(Goal of the exercise) Please report each line of the data below that contains "addressing".

───── Input material ─────

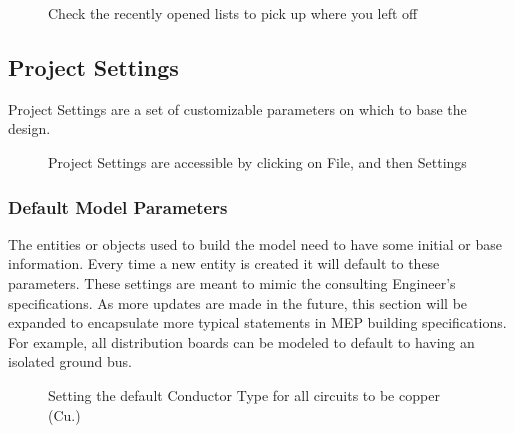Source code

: \documentclass[letterpaper,10pt,english]{sphinxmanual}
\begin{document}
\begin{figure}[H]
\centering
\capstart

\noindent{}
\caption{Check the recently opened lists to pick up where you left off}\label{\detokenize{docs/userguide/index-user_guide:id22}}\end{figure}


\subsection{Project Settings}
\label{\detokenize{docs/userguide/index-user_guide:project-settings}}\label{\detokenize{docs/userguide/index-user_guide:id3}}
Project Settings are a set of customizable parameters on which to base the design.

\begin{figure}[H]
\centering
\capstart

\noindent{}
\caption{Project Settings are accessible by clicking on File, and then Settings}\label{\detokenize{docs/userguide/index-user_guide:id23}}\end{figure}


\subsubsection{Default Model Parameters}
\label{\detokenize{docs/userguide/projectsettings/defaultmodelparameters/index-default_model_parameters:default-model-parameters}}\label{\detokenize{docs/userguide/projectsettings/defaultmodelparameters/index-default_model_parameters:id1}}\label{\detokenize{docs/userguide/projectsettings/defaultmodelparameters/index-default_model_parameters::doc}}
The entities or objects used to build the model need to have some initial or base information.  Every time a new entity is created it will default to these parameters.  These settings are meant to mimic the consulting Engineer’s specifications.  As more updates are made in the future, this section will be expanded to encapsulate more typical statements in MEP building specifications.  For example, all distribution boards can be modeled to default to having an isolated ground bus.

\begin{figure}[H]
\centering
\capstart

\noindent{}
\caption{Setting the default Conductor Type for all circuits to be copper (Cu.)}\label{\detokenize{docs/userguide/projectsettings/defaultmodelparameters/index-default_model_parameters:id2}}\end{figure}
\end{document}
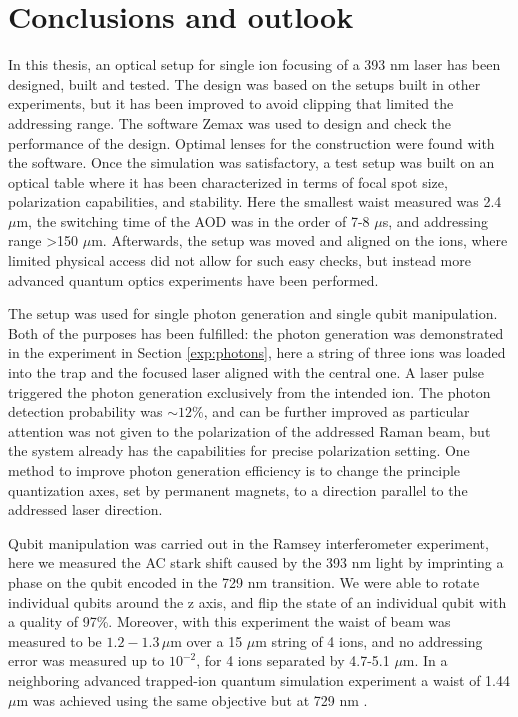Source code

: 
\chapter{Conclusions and outlook}
In this thesis, an optical setup for single ion focusing of a 393 nm laser has been designed, built and tested. The design was based on the setups built in other experiments, but it has been improved to avoid clipping that limited the addressing range. The software Zemax was used to design and check the performance of the design. Optimal lenses for the construction were found with the software. Once the simulation was satisfactory, a test setup was built on an optical table where it has been characterized in terms of focal spot size, polarization capabilities, and stability. Here the smallest waist measured was 2.4 $\mu$m, the switching time of the AOD was in the order of 7-8 $\mu$s, and addressing range >150 $\mu$m. Afterwards, the setup was moved and aligned on the ions, where limited physical access did not allow for such easy checks, but instead more advanced quantum optics experiments have been performed.\par
The setup was used for single photon generation and single qubit manipulation. Both of the purposes has been fulfilled: the photon generation was demonstrated in the experiment in Section \ref{exp:photons}, here a string of three ions was loaded into the trap and the focused laser aligned with the central one. A laser pulse triggered the photon generation exclusively from the intended ion. The photon detection probability was $\sim 12\%$, and can be further improved as particular attention was not given to the polarization of the addressed Raman beam, but the system already has the capabilities for precise polarization setting. One method to improve photon generation efficiency is to change the principle quantization axes, set by permanent magnets, to a direction parallel to the addressed laser direction. \par
Qubit manipulation was carried out in the Ramsey interferometer experiment, here we measured the AC stark shift caused by the 393 nm light by imprinting a phase on the qubit encoded in the 729 nm transition. We were able to rotate individual qubits around the z axis, and flip the state of an individual qubit with a quality of 97\%. Moreover, with this experiment the waist of beam was measured to be $1.2-1.3\,\mu$m over a 15 $\mu$m string of 4 ions, and no addressing error was measured up to $10^{-2}$, for 4 ions separated by 4.7-5.1 $\mu$m. In a neighboring advanced trapped-ion quantum simulation experiment a waist of 1.44 $\mu$m was achieved using the same objective but at 729 nm \cite{hempel}.\par
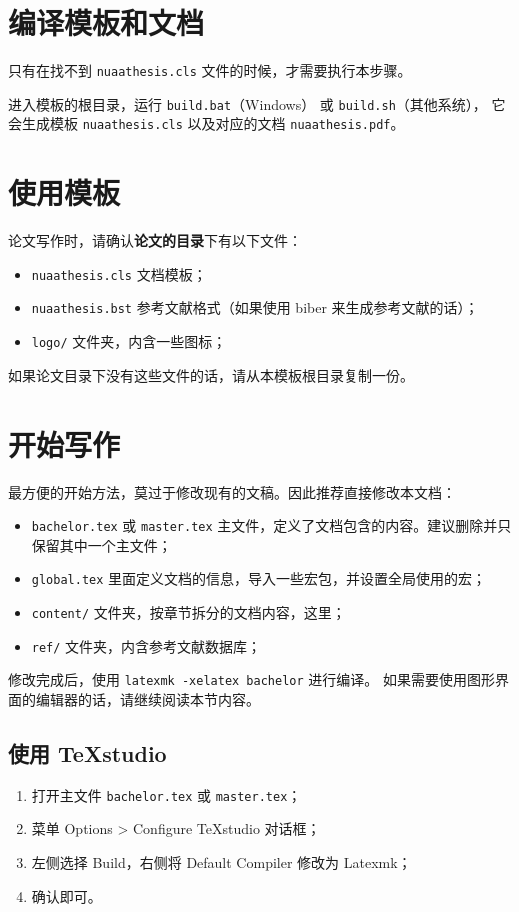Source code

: \section{编译模板和文档}

只有在找不到 \verb|nuaathesis.cls| 文件的时候，才需要执行本步骤。

进入模板的根目录，运行 \verb|build.bat|（Windows） 或 \verb|build.sh|（其他系统），
它会生成模板 \verb|nuaathesis.cls| 以及对应的文档 \verb|nuaathesis.pdf|。

\section{使用模板}

论文写作时，请确认\textbf{论文的目录}下有以下文件：
\begin{itemize}
  \item \verb|nuaathesis.cls| 文档模板；
  \item \verb|nuaathesis.bst| 参考文献格式（如果使用 biber 来生成参考文献的话）；
  \item \verb|logo/| 文件夹，内含一些图标；
\end{itemize}

如果论文目录下没有这些文件的话，请从本模板根目录复制一份。

\section{开始写作}

最方便的开始方法，莫过于修改现有的文稿。因此推荐直接修改本文档：
\begin{itemize}
  \item \verb|bachelor.tex| 或 \verb|master.tex| 主文件，定义了文档包含的内容。建议删除并只保留其中一个主文件；
  \item \verb|global.tex| 里面定义文档的信息，导入一些宏包，并设置全局使用的宏；
  \item \verb|content/| 文件夹，按章节拆分的文档内容，这里；
  \item \verb|ref/| 文件夹，内含参考文献数据库；
\end{itemize}

修改完成后，使用 \verb|latexmk -xelatex bachelor| 进行编译。
如果需要使用图形界面的编辑器的话，请继续阅读本节内容。

\subsection{使用 TeXstudio}
\begin{enumerate}
\item 打开主文件 \verb|bachelor.tex| 或 \verb|master.tex|；
\item 菜单 Options > Configure TeXstudio 对话框；
\item 左侧选择 Build，右侧将 Default Compiler 修改为 Latexmk；
\item 确认即可。
\end{enumerate}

─────

(Response to this exercise)
In this thesis, an optical setup for single ion focusing of a 393 nm laser has been designed, built and tested. The design was based on the setups built in other experiments, but it has been improved to avoid clipping that limited the addressing range. The software Zemax was used to design and check the performance of the design. Optimal lenses for the construction were found with the software. Once the simulation was satisfactory, a test setup was built on an optical table where it has been characterized in terms of focal spot size, polarization capabilities, and stability. Here the smallest waist measured was 2.4 $\mu$m, the switching time of the AOD was in the order of 7-8 $\mu$s, and addressing range >150 $\mu$m. Afterwards, the setup was moved and aligned on the ions, where limited physical access did not allow for such easy checks, but instead more advanced quantum optics experiments have been performed.\par
Qubit manipulation was carried out in the Ramsey interferometer experiment, here we measured the AC stark shift caused by the 393 nm light by imprinting a phase on the qubit encoded in the 729 nm transition. We were able to rotate individual qubits around the z axis, and flip the state of an individual qubit with a quality of 97\%. Moreover, with this experiment the waist of beam was measured to be $1.2-1.3\,\mu$m over a 15 $\mu$m string of 4 ions, and no addressing error was measured up to $10^{-2}$, for 4 ions separated by 4.7-5.1 $\mu$m. In a neighboring advanced trapped-ion quantum simulation experiment a waist of 1.44 $\mu$m was achieved using the same objective but at 729 nm \cite{hempel}.\par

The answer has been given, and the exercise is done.